* Given data *
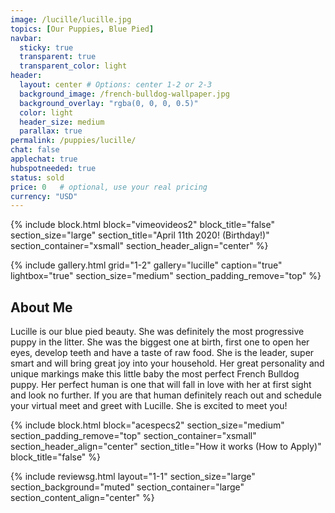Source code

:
 ```yaml
---
image: /lucille/lucille.jpg
topics: [Our Puppies, Blue Pied]
navbar:
  sticky: true
  transparent: true
  transparent_color: light
header:
  layout: center # Options: center 1-2 or 2-3
  background_image: /french-bulldog-wallpaper.jpg
  background_overlay: "rgba(0, 0, 0, 0.5)"
  color: light
  header_size: medium
  parallax: true
permalink: /puppies/lucille/
chat: false
applechat: true
hubspotneeded: true
status: sold
price: 0   # optional, use your real pricing
currency: "USD"
---
```


{% include block.html 
  block="vimeovideos2"
  block_title="false"
  section_size="large"
  section_title="April 11th 2020! (Birthday!)" 
  section_container="xsmall"
  section_header_align="center"
%}


{% include gallery.html 
	grid="1-2"
	gallery="lucille"
	caption="true"
	lightbox="true"
  section_size="medium"
  section_padding_remove="top"
%}



## About Me

Lucille is our blue pied beauty. She was definitely the most progressive puppy in the litter. She was the biggest one at birth, first one to open her eyes, develop teeth and have a taste of raw food. 
She is the leader, super smart and will bring great joy into your household. Her great personality and unique markings make this little baby the most perfect French Bulldog puppy. 
Her perfect human is one that will fall in love with her at first sight and look no further. If you are that human definitely reach out and schedule your virtual meet and greet with Lucille. She is excited to meet you!


{% include block.html 
  block="acespecs2"
  section_size="medium"
  section_padding_remove="top"
  section_container="xsmall"
  section_header_align="center"
  section_title="How it works (How to Apply)"
  block_title="false"
%}


{% include reviewsg.html 
   layout="1-1"
  section_size="large"
  section_background="muted"
  section_container="large"
  section_content_align="center"
%}



<script type="application/ld+json">
{
  "@context": "https://schema.org/",
  "@type": "Product",
  "name": "Unknown",
  "offers": {
    "@type": "Offer",
    "priceCurrency": "USD",
    "price": "0   # optional, use your real pricing",
    "availability": "https://schema.org/SoldOut"
  }
}
</script>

* About this task *
Find out how many lines in the listing contain the word "script", and respond with that number only.

* Expected answer *
2